The unadjectivated "bed" is suggestive of 'times of solitude', 'years of loneliness', 'much hardship' and 'obligatory separation from the beloved consort'. The "frost" symbolises 'much sorrowful and doleful weeping'. "Raised [...] head" figuratively means 'to fully understand the consequences of one's decisions bearing in mind possible anguish and suffering'. "Native land" suggests that one's roots truly are in the place of one's parents and family, both dead and alive; that very special place where one returns when old, aspiring to be buried among one's ancestors and to be later venerated -as all the others of his kin - by future generations.

What has been so far stated implies that no strict rules can be applied to the translation of classic Chinese poetry, rather that it is the exclusive responsibility of each translator to elaborate upon the skeletal translation of an original poem -destitute of most of its untranslatable linguistic and structural 'meat and flesh' - explicating to his/her best abilities the attributes he/she selects to emphasise from the overall meaning of the original.

The described restrictions appended to the translations of Chinese poems do not invalidate the efforts taken in translating them. Taking in consideration that the foremost intention of any Western translation of a Chinese poem is always to render the 'spirit' or its original according to a vision of its author - if only partial and fragmented - it is interesting for any Western language reader incapable of deciphering the Chinese text to compare different translations of the same original - both in the same language and in different languages, i. e., French, Italian, Spanish, Portuguese, etc. - to obtain the widest possible facets of the poet's compositional virtuosity.

In order to better exemplify this point there follows three examples in English, two in Spanish and one in Portuguese of the same mentioned poem by Li Tai Bo.

"Over my bed the moonlight streams,

Making it look like frost-covered

ground; lifting my head I see

the brightness, then dropping it

and I am filled with thoughts of home."

(Translated by Rewi Alley)

"The moonlight lies bright before my couch

I wonder if it were frost on the ground.

Raised my head and gazed at the bright moon,

I hang my head, thinking of my native land."

(Translated by Sun Yu)

"Before my bed

there is bright moonlight

so that it seems

like frost on the ground.

Lifting my head

I watch the bright moon,

lowering my head

I dream that I'm home."

(Translated by Arthur Cooper)

And in Portuguese:

"Pensando à noite

Os raios do luar em frente do meu leito.

Estará o chão coberto de geada?

Levanto a cabeça, ollho a lua,

Baixo a cabeça, penso no meu lar."

(Translated by António Graça de Abreu)

Although the above four translations closely follow the instrinsic meaning of the characters of the Chinese original, they only remotely convey to the Western reader the feelings experienced by the a Chinese when reading it, or better, reciting it, who imaginatively visualizes the symbolic representation of the ideograms, delighting in the exquisite structure of their composition which precisely expresses the nostalgic pain and the sorrowful sentimentality of those isolated in remote exile.

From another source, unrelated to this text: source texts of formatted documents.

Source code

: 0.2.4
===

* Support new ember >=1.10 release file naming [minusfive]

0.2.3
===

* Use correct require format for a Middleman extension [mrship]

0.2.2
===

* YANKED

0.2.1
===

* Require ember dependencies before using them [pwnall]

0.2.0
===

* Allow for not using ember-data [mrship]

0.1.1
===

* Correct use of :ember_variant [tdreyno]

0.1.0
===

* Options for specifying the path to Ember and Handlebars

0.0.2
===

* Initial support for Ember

This enchantment derives from the rememberance that the author prosaically shares with the reader, suggestively describing the desolate scenario where he himself, as protagonist of his verses, wondrously broods over the past. In diction and vision, that is, sonorously and caligraphically, through the succession of the characters the poet paints a scene of solitude with reinforcing imagery: first, a cold empty bed, and then, the paleness of the "moon [glowing on the] ground" resembling shining frost.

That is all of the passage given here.